● **YOUR ASSIGNMENT**
Lines from the line with "The frontend is" to the line with "Clair Security Scanner" in the entries below, and only those, must be output exactly, with both ends included.

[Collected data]
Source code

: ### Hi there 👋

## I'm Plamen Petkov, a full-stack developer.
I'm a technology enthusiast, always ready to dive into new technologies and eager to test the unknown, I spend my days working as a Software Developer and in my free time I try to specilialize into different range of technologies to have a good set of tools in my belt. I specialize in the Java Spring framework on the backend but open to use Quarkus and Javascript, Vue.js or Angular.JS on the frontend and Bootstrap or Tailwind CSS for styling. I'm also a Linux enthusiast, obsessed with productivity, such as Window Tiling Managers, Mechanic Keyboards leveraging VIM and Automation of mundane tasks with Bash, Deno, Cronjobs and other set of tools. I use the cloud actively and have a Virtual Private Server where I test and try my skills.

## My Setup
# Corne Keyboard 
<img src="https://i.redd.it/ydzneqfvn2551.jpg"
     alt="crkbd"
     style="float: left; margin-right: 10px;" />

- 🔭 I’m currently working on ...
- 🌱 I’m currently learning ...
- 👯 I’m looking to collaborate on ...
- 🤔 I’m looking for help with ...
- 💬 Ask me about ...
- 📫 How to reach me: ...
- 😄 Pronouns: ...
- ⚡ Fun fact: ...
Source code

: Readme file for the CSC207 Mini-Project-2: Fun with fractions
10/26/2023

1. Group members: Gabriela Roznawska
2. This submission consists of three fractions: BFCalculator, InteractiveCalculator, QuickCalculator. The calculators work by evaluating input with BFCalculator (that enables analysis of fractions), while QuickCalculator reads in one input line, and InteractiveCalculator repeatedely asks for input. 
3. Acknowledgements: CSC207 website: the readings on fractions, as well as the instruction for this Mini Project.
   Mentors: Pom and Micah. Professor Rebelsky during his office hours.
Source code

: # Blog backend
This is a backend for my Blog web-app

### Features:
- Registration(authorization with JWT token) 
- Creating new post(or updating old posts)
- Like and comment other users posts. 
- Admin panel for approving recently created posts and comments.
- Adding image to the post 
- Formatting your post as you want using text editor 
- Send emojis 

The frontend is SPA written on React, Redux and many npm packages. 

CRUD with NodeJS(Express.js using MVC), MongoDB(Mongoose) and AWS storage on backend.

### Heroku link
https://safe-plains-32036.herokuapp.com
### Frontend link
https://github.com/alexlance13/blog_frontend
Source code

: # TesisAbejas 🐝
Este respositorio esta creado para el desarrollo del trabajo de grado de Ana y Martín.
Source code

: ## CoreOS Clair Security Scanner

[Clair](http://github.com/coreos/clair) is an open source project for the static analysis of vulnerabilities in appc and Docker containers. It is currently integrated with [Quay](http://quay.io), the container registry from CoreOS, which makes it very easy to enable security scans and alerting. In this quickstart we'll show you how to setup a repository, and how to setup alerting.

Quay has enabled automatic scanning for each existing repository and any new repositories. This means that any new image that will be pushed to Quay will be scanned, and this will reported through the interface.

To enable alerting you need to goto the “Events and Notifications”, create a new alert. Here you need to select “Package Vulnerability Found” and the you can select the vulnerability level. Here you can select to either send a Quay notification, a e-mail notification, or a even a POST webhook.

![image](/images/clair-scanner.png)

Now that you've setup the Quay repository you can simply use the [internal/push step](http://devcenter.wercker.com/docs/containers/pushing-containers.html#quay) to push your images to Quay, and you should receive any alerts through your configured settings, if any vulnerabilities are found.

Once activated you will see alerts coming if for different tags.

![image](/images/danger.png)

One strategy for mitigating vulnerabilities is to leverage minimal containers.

==

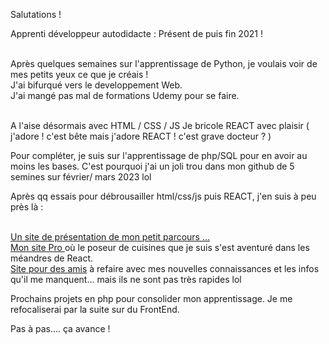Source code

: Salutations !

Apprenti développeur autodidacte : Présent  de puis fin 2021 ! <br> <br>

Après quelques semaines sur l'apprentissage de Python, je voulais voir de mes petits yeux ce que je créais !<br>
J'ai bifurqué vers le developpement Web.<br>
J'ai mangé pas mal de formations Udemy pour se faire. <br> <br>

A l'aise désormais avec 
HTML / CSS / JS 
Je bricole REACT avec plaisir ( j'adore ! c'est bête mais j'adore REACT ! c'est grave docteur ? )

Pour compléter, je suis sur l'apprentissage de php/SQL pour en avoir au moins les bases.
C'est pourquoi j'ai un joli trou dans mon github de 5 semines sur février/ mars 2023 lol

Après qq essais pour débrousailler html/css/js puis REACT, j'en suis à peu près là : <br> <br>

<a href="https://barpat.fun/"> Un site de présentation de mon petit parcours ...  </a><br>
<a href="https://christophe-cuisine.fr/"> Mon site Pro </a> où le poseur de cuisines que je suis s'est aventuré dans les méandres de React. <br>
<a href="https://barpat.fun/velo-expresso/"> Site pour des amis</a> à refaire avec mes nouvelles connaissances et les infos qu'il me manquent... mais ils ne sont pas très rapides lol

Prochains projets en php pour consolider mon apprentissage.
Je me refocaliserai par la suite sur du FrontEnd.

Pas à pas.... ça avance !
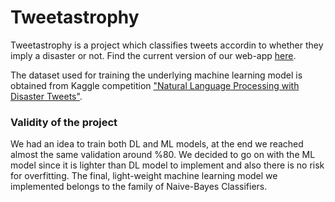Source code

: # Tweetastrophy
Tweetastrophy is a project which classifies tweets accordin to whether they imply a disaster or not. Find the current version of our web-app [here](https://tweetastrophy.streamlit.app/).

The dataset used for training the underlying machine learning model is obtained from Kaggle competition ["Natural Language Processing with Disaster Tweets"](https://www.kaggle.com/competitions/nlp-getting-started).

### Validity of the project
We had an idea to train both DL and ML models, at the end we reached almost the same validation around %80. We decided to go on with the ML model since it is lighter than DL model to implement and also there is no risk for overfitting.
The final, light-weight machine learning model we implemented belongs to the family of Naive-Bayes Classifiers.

● **WRITTEN RESPONSE**
The frontend is SPA written on React, Redux and many npm packages. 

CRUD with NodeJS(Express.js using MVC), MongoDB(Mongoose) and AWS storage on backend.

### Heroku link
https://safe-plains-32036.herokuapp.com
### Frontend link
https://github.com/alexlance13/blog_frontend
Source code

: # TesisAbejas 🐝
Este respositorio esta creado para el desarrollo del trabajo de grado de Ana y Martín.
Source code

: ## CoreOS Clair Security Scanner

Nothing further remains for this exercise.